▶ **Records for the task**:
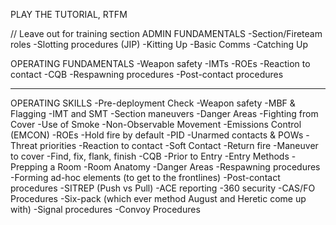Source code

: PLAY THE TUTORIAL, RTFM

// Leave out for training section
ADMIN FUNDAMENTALS
-Section/Fireteam roles
-Slotting procedures (JIP)
-Kitting Up
-Basic Comms
-Catching Up

OPERATING FUNDAMENTALS
-Weapon safety
-IMTs
-ROEs
-Reaction to contact
-CQB
-Respawning procedures
-Post-contact procedures

---

OPERATING SKILLS
-Pre-deployment Check
-Weapon safety
-MBF & Flagging
-IMT and SMT
-Section maneuvers
-Danger Areas
-Fighting from Cover
-Use of Smoke
-Non-Observable Movement
-Emissions Control (EMCON)
-ROEs
-Hold fire by default
-PID
-Unarmed contacts & POWs
-Threat priorities
-Reaction to contact
-Soft Contact
-Return fire
-Maneuver to cover
-Find, fix, flank, finish
-CQB
-Prior to Entry
-Entry Methods
-Prepping a Room
-Room Anatomy
-Danger Areas
-Respawning procedures
-Forming ad-hoc elements (to get to the frontlines)
-Post-contact procedures
-SITREP (Push vs Pull)
-ACE reporting
-360 security
-CAS/FO Procedures
-Six-pack (which ever method August and Heretic come up with)
-Signal procedures
-Convoy Procedures
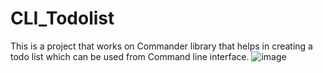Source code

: # CLI_Todolist
This is a project that works on Commander library that helps in creating a todo list which can be used from Command line interface.
![image](https://github.com/user-attachments/assets/c7d28fd9-261c-43f3-bf37-a3da3f6e6bae)
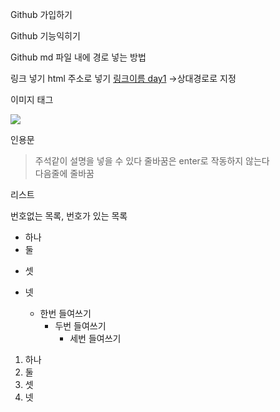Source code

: Github 가입하기

Github 기능익히기

Github md 파일 내에 경로 넣는 방법

링크 넣기
[]()html 주소로 넣기
[링크이름 day1](./day1/) ->상대경로로 지정

이미지 태그

<img src='https://thumbs.dreamstime.com/b/white-big-data-hologram-against-blurred-blue-background-concept-hi-tech-innovation-business-production-toned-image-102276491.jpg' width=''>

인용문
>주석같이 설명을 넣을 수 있다
>줄바꿈은 enter로 작동하지 않는다 
><br>다음줄에 줄바꿈

리스트

번호없는 목록, 번호가 있는 목록

- 하나
- 둘
* 셋
+ 넷

  - 한번 들여쓰기
    - 두번 들여쓰기
      - 세번 들여쓰기

1. 하나
1. 둘
3. 셋
4. 넷
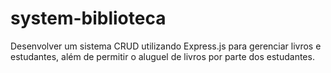 # system-biblioteca
Desenvolver um sistema CRUD utilizando Express.js para gerenciar livros e estudantes, além de permitir o aluguel de livros por parte dos estudantes.
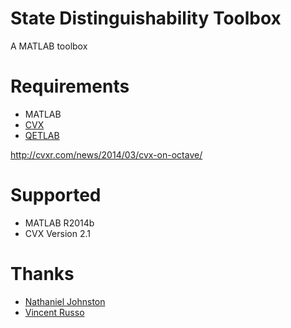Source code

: # State Distinguishability Toolbox

A MATLAB toolbox

# Requirements

* MATLAB
* [CVX](http://cvxr.com/cvx/)
* [QETLAB](http://www.qetlab.com/Main_Page)

http://cvxr.com/news/2014/03/cvx-on-octave/

# Supported

* MATLAB R2014b
* CVX Version 2.1

# Thanks

* [Nathaniel Johnston](http://www.njohnston.ca/)
* [Vincent Russo](https://github.com/vprusso)
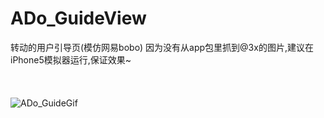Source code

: # ADo_GuideView
转动的用户引导页(模仿网易bobo)
因为没有从app包里抓到@3x的图片,建议在iPhone5模拟器运行,保证效果~
<br>
<br>
<br>
<br>
![ADo_GuideGif](http://ww1.sinaimg.cn/bmiddle/8e4407e9jw1ert81us07fg20a00gyu0z.gif)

▶ **About this task**: Extract the full listing exactly, with the pictures left out.

▶ **Output for this task**:
Source code

: PLAY THE TUTORIAL, RTFM

// Leave out for training section
ADMIN FUNDAMENTALS
-Section/Fireteam roles
-Slotting procedures (JIP)
-Kitting Up
-Basic Comms
-Catching Up

OPERATING FUNDAMENTALS
-Weapon safety
-IMTs
-ROEs
-Reaction to contact
-CQB
-Respawning procedures
-Post-contact procedures

---

OPERATING SKILLS
-Pre-deployment Check
-Weapon safety
-MBF & Flagging
-IMT and SMT
-Section maneuvers
-Danger Areas
-Fighting from Cover
-Use of Smoke
-Non-Observable Movement
-Emissions Control (EMCON)
-ROEs
-Hold fire by default
-PID
-Unarmed contacts & POWs
-Threat priorities
-Reaction to contact
-Soft Contact
-Return fire
-Maneuver to cover
-Find, fix, flank, finish
-CQB
-Prior to Entry
-Entry Methods
-Prepping a Room
-Room Anatomy
-Danger Areas
-Respawning procedures
-Forming ad-hoc elements (to get to the frontlines)
-Post-contact procedures
-SITREP (Push vs Pull)
-ACE reporting
-360 security
-CAS/FO Procedures
-Six-pack (which ever method August and Heretic come up with)
-Signal procedures
-Convoy Procedures
Source code

: # CLI_Todolist
This is a project that works on Commander library that helps in creating a todo list which can be used from Command line interface.
![image](https://github.com/user-attachments/assets/c7d28fd9-261c-43f3-bf37-a3da3f6e6bae)
Source code

: Github 가입하기

Github 기능익히기

Github md 파일 내에 경로 넣는 방법

링크 넣기
[]()html 주소로 넣기
[링크이름 day1](./day1/) ->상대경로로 지정

이미지 태그

<img src='https://thumbs.dreamstime.com/b/white-big-data-hologram-against-blurred-blue-background-concept-hi-tech-innovation-business-production-toned-image-102276491.jpg' width=''>

인용문
>주석같이 설명을 넣을 수 있다
>줄바꿈은 enter로 작동하지 않는다 
><br>다음줄에 줄바꿈

리스트

번호없는 목록, 번호가 있는 목록

- 하나
- 둘
* 셋
+ 넷

  - 한번 들여쓰기
    - 두번 들여쓰기
      - 세번 들여쓰기

1. 하나
1. 둘
3. 셋
4. 넷
 # system-biblioteca
Desenvolver um sistema CRUD utilizando Express.js para gerenciar livros e estudantes, além de permitir o aluguel de livros por parte dos estudantes.
Source code

: # State Distinguishability Toolbox

A MATLAB toolbox

# Requirements

* MATLAB
* [CVX](http://cvxr.com/cvx/)
* [QETLAB](http://www.qetlab.com/Main_Page)

http://cvxr.com/news/2014/03/cvx-on-octave/

# Supported

* MATLAB R2014b
* CVX Version 2.1

# Thanks

* [Nathaniel Johnston](http://www.njohnston.ca/)
* [Vincent Russo](https://github.com/vprusso)
Source code

: # ADo_GuideView
转动的用户引导页(模仿网易bobo)
因为没有从app包里抓到@3x的图片,建议在iPhone5模拟器运行,保证效果~
<br>
<br>
<br>
<br>
![ADo_GuideGif](http://ww1.sinaimg.cn/bmiddle/8e4407e9jw1ert81us07fg20a00gyu0z.gif)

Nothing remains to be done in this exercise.